What’s new in the tip of Eventlet’s trunk is that Eventlet itself will warn you with a clear error message when you try to do this. If you run the above code with development Eventlet (see sidebar for instructions on how to get it) you now get this error instead:
RuntimeError: Second simultaneous read on fileno 3 detected. Unless you really know what you're doing, make sure that only one greenthread can read any particular socket. Consider using a pools.Pool. If you do know what you're doing and want to disable this error, call eventlet.debug.hub_multiple_reader_prevention(False)
Cool, huh? A little clearer about what exactly is going wrong here.
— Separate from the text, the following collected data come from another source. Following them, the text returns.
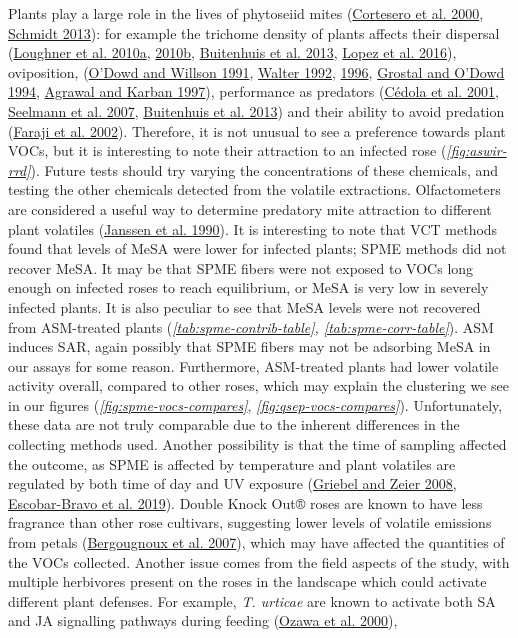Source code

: \documentclass{ufdissertation}[overrideChapters] %
\begin{document}
{Plants play a large role in the lives of phytoseiid mites (\protect\hyperlink{ref-Cortesero2000}{Cortesero et al. 2000}, \protect\hyperlink{ref-Schmidt2013}{Schmidt 2013}): for example the trichome density of plants affects their dispersal (\protect\hyperlink{ref-Loughner2010}{Loughner et al. 2010a}, \protect\hyperlink{ref-Loughner2010a}{2010b}, \protect\hyperlink{ref-Buitenhuis2013}{Buitenhuis et al. 2013}, \protect\hyperlink{ref-Lopez2016}{Lopez et al. 2016}), oviposition, (\protect\hyperlink{ref-ODowd1991}{O'Dowd and Willson 1991}, \protect\hyperlink{ref-Walter1992}{Walter 1992}, \protect\hyperlink{ref-Walter1996}{1996}, \protect\hyperlink{ref-Grostal1994}{Grostal and O'Dowd 1994}, \protect\hyperlink{ref-Agrawal1997}{Agrawal and Karban 1997}), performance as predators (\protect\hyperlink{ref-Cedola2001}{Cédola et al. 2001}, \protect\hyperlink{ref-Seelmann2007}{Seelmann et al. 2007}, \protect\hyperlink{ref-Buitenhuis2013}{Buitenhuis et al. 2013}) and their ability to avoid predation (\protect\hyperlink{ref-Faraji2002}{Faraji et al. 2002}). Therefore, it is not unusual to see a preference towards plant VOCs, but it is interesting to note their attraction to an infected rose (\emph{\ref{fig:aswir-rrd}}). Future tests should try varying the concentrations of these chemicals, and testing the other chemicals detected from the volatile extractions. Olfactometers are considered a useful way to determine predatory mite attraction to different plant volatiles (\protect\hyperlink{ref-Janssen1990}{Janssen et al. 1990}). It is interesting to note that VCT methods found that levels of MeSA were lower for infected plants; SPME methods did not recover MeSA. It may be that SPME fibers were not exposed to VOCs long enough on infected roses to reach equilibrium, or MeSA is very low in severely infected plants. It is also peculiar to see that MeSA levels were not recovered from ASM-treated plants (\emph{\ref{tab:spme-contrib-table}, \ref{tab:spme-corr-table}}). ASM induces SAR, again possibly that SPME fibers may not be adsorbing MeSA in our assays for some reason. Furthermore, ASM-treated plants had lower volatile activity overall, compared to other roses, which may explain the clustering we see in our figures (\emph{\ref{fig:spme-vocs-compares}}, \emph{\ref{fig:qsep-vocs-compares}}). Unfortunately, these data are not truly comparable due to the inherent differences in the collecting methods used. Another possibility is that the time of sampling affected the outcome, as SPME is affected by temperature and plant volatiles are regulated by both time of day and UV exposure (\protect\hyperlink{ref-Griebel2008}{Griebel and Zeier 2008}, \protect\hyperlink{ref-EscobarBravo2019}{Escobar-Bravo et al. 2019}). Double Knock Out® roses are known to have less fragrance than other rose cultivars, suggesting lower levels of volatile emissions from petals (\protect\hyperlink{ref-Bergougnoux2007}{Bergougnoux et al. 2007}), which may have affected the quantities of the VOCs collected. Another issue comes from the field aspects of the study, with multiple herbivores present on the roses in the landscape which could activate different plant defenses. For example, \emph{T. urticae} are known to activate both SA and JA signalling pathways during feeding (\protect\hyperlink{ref-Ozawa2000}{Ozawa et al. 2000}), }
\end{document}
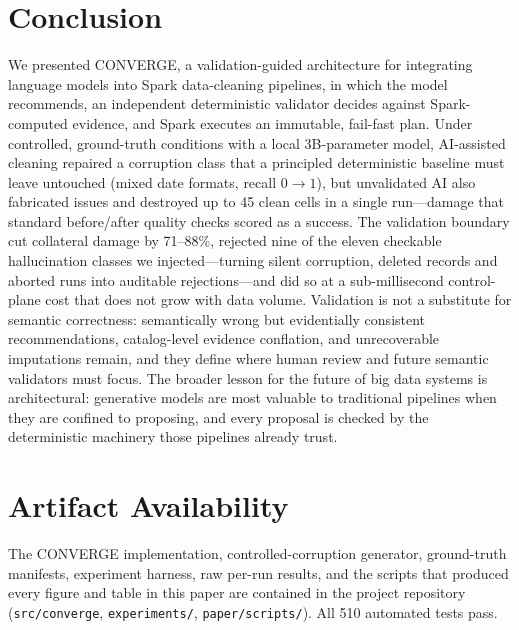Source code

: \section{Conclusion}
\label{sec:conclusion}
We presented CONVERGE, a validation-guided architecture for integrating language models into Spark data-cleaning pipelines, in which the model recommends, an independent deterministic validator decides against Spark-computed evidence, and Spark executes an immutable, fail-fast plan. Under controlled, ground-truth conditions with a local 3B-parameter model, AI-assisted cleaning repaired a corruption class that a principled deterministic baseline must leave untouched (mixed date formats, recall $0\to1$), but unvalidated AI also fabricated issues and destroyed up to 45 clean cells in a single run---damage that standard before/after quality checks scored as a success. The validation boundary cut collateral damage by 71--88\%, rejected nine of the eleven checkable hallucination classes we injected---turning silent corruption, deleted records and aborted runs into auditable rejections---and did so at a sub-millisecond control-plane cost that does not grow with data volume. Validation is not a substitute for semantic correctness: semantically wrong but evidentially consistent recommendations, catalog-level evidence conflation, and unrecoverable imputations remain, and they define where human review and future semantic validators must focus. The broader lesson for the future of big data systems is architectural: generative models are most valuable to traditional pipelines when they are confined to proposing, and every proposal is checked by the deterministic machinery those pipelines already trust.

\section*{Artifact Availability}
The CONVERGE implementation, controlled-corruption generator, ground-truth manifests, experiment harness, raw per-run results, and the scripts that produced every figure and table in this paper are contained in the project repository (\texttt{src/converge}, \texttt{experiments/}, \texttt{paper/scripts/}). All 510 automated tests pass.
And if you really want to do multiple readers or multiple writers on the same socket simultaneously, there’s a way to disable the protection.
Of course, the fix for this particular toy example is to have a single instance of Http() for every greenthread:
import eventlet
httplib2 = eventlet.import_patched('httplib2')
def get_url():
resp, content = httplib2.Http().request("http://eventlet.net")
return content
p = eventlet.GreenPile()
p.spawn(get_url)
p.spawn(get_url)
results = list(p)
assert results[0] == results[1]
But you probably created that shared_resource because you wanted to reuse Http() instances between requests. So you need some other way to sharing connections. This is what pools.Pool objects are for! Use them like this:
from __future__ import with_statement
import eventlet
from eventlet import pools
httplib2 = eventlet.import_patched('httplib2')
httppool = pools.Pool()
httppool.create = httplib2.Http
def get_url():
with httppool.item() as http:
resp, content = http.request("http://eventlet.net")
return content
p = eventlet.GreenPile()
p.spawn(get_url)
p.spawn(get_url)
results = list(p)
assert results[0] == results[1]
The Pool class will guarantee that the Http instances are reused if possible, and that only one greenthread can access each at a time. If you’re looking for somewhat more advanced usage of this design pattern, take a look at the source code to Heroshi, a concurrent web crawler written on top of Eventlet.